No line before the one containing "## Combinar pociones" is to be output; retype exactly that line and all lines that follow it to the end of the records.

[Start of Attachment]

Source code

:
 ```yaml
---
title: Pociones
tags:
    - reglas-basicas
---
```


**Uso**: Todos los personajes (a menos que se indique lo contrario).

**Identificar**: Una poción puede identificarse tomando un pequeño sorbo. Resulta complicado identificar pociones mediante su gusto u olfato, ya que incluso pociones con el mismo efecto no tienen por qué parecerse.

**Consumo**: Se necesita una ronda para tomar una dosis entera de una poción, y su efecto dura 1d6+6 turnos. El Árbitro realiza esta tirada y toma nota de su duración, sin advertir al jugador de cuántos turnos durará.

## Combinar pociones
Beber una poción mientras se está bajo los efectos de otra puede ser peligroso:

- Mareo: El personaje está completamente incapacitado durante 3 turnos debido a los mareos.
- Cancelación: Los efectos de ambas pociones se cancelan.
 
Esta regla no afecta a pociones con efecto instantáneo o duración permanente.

[End of Attachment]

**WRITTEN RESPONSE:**
## Combinar pociones
Beber una poción mientras se está bajo los efectos de otra puede ser peligroso:

- Mareo: El personaje está completamente incapacitado durante 3 turnos debido a los mareos.
- Cancelación: Los efectos de ambas pociones se cancelan.
 
Esta regla no afecta a pociones con efecto instantáneo o duración permanente.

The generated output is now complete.